Work task: From the records below, print exactly the lines starting at the one containing "開発チームの皆さん、よろしくお願いします！" and ending at the one containing "The network should", ends included, and nothing else.

Exercise materials:

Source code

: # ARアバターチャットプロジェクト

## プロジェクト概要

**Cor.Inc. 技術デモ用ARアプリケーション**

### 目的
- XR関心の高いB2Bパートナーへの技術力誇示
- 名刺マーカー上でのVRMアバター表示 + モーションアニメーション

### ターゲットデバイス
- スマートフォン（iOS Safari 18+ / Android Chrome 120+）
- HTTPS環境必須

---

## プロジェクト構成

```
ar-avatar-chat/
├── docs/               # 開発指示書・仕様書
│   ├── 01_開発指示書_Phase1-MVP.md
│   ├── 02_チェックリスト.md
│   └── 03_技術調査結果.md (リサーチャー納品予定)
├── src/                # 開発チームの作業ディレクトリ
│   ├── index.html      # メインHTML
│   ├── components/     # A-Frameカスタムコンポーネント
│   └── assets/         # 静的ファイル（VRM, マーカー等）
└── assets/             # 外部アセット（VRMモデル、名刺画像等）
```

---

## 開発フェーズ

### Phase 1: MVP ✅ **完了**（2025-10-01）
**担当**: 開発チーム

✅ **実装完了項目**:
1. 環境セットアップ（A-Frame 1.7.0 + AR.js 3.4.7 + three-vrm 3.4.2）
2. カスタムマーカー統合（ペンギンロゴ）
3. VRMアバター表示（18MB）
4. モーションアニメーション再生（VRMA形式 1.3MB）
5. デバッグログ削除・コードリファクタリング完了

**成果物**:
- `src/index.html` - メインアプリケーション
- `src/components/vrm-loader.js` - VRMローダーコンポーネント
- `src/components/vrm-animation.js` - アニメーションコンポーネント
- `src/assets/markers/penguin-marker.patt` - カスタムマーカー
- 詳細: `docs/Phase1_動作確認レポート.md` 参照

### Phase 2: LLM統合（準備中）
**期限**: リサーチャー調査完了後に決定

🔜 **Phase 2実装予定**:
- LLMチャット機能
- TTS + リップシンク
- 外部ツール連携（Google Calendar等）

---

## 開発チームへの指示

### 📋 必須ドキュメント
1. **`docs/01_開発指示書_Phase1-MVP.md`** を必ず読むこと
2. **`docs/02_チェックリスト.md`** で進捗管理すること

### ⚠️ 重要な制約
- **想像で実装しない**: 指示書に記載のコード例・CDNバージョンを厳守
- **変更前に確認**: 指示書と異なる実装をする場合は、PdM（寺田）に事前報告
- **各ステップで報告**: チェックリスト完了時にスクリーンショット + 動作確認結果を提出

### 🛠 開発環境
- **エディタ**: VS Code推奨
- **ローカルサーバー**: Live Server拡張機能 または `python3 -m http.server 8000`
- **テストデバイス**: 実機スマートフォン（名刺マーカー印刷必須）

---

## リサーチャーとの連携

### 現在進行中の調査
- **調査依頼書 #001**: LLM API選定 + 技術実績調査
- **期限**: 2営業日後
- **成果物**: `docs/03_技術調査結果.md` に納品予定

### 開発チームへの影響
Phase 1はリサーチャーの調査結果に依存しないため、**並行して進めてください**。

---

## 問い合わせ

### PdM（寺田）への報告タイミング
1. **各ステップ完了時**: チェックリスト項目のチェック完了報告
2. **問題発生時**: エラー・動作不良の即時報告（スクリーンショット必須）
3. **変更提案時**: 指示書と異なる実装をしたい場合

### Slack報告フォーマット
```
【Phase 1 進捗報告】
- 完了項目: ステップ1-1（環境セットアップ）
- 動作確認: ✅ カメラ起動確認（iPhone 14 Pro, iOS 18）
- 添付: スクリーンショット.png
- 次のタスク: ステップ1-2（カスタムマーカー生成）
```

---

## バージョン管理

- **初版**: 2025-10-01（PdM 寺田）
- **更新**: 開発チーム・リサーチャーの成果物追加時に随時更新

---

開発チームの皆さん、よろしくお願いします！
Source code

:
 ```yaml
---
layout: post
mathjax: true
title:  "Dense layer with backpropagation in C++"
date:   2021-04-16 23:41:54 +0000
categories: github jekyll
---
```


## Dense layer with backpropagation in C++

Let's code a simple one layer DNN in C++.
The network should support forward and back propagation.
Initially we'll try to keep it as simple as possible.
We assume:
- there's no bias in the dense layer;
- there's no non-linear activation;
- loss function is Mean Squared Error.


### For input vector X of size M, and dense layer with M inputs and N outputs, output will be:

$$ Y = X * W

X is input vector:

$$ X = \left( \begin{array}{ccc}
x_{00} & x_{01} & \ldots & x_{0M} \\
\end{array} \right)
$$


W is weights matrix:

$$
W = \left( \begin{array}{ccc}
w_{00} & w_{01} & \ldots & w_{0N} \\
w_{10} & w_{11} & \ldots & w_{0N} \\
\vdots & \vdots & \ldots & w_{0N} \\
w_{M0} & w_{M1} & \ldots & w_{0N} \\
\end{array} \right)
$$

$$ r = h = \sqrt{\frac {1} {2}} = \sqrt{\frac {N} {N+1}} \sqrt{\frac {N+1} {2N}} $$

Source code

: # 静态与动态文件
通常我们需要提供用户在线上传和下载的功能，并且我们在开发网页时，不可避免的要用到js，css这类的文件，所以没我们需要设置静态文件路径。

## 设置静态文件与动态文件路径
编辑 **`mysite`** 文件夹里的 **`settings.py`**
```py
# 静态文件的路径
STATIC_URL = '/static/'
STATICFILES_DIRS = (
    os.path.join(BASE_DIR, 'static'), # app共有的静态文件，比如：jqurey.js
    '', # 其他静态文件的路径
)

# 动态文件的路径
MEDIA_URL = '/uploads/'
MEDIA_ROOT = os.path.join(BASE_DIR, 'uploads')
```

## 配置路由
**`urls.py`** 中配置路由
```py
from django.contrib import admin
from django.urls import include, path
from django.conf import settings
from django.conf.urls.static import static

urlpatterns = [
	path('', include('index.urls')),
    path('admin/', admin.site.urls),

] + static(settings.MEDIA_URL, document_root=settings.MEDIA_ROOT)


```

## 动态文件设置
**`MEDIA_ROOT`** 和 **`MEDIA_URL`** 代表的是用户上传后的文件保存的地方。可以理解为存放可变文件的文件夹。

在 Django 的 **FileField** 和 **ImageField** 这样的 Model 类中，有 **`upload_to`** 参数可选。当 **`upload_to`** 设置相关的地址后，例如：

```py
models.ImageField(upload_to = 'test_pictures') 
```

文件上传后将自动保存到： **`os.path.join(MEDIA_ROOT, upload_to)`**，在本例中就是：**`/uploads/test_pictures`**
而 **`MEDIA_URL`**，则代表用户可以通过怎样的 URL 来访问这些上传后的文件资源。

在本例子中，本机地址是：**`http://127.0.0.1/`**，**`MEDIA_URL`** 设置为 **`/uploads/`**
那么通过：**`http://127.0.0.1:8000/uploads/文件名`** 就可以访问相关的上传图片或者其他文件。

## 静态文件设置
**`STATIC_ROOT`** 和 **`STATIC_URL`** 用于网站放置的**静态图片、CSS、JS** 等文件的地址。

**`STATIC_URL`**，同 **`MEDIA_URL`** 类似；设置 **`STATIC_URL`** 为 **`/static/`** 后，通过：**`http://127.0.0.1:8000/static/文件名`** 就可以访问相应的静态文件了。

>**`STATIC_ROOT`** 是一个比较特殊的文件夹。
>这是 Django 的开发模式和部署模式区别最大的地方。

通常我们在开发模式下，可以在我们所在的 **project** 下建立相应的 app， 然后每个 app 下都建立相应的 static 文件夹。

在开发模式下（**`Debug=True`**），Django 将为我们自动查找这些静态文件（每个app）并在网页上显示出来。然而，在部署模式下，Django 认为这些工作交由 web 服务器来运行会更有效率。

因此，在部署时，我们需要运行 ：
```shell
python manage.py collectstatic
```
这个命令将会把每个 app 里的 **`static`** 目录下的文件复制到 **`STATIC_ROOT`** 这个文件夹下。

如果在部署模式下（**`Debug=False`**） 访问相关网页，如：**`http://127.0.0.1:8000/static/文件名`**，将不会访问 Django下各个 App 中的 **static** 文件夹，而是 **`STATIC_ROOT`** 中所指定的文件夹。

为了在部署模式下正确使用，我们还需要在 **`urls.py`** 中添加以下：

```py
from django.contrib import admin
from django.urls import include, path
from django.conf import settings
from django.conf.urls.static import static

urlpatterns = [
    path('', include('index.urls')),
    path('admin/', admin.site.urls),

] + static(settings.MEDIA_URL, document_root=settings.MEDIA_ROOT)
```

Solution to the exercise:
開発チームの皆さん、よろしくお願いします！
Source code

:
 ```yaml
---
layout: post
mathjax: true
title:  "Dense layer with backpropagation in C++"
date:   2021-04-16 23:41:54 +0000
categories: github jekyll
---
```


## Dense layer with backpropagation in C++

Let's code a simple one layer DNN in C++.
The network should support forward and back propagation.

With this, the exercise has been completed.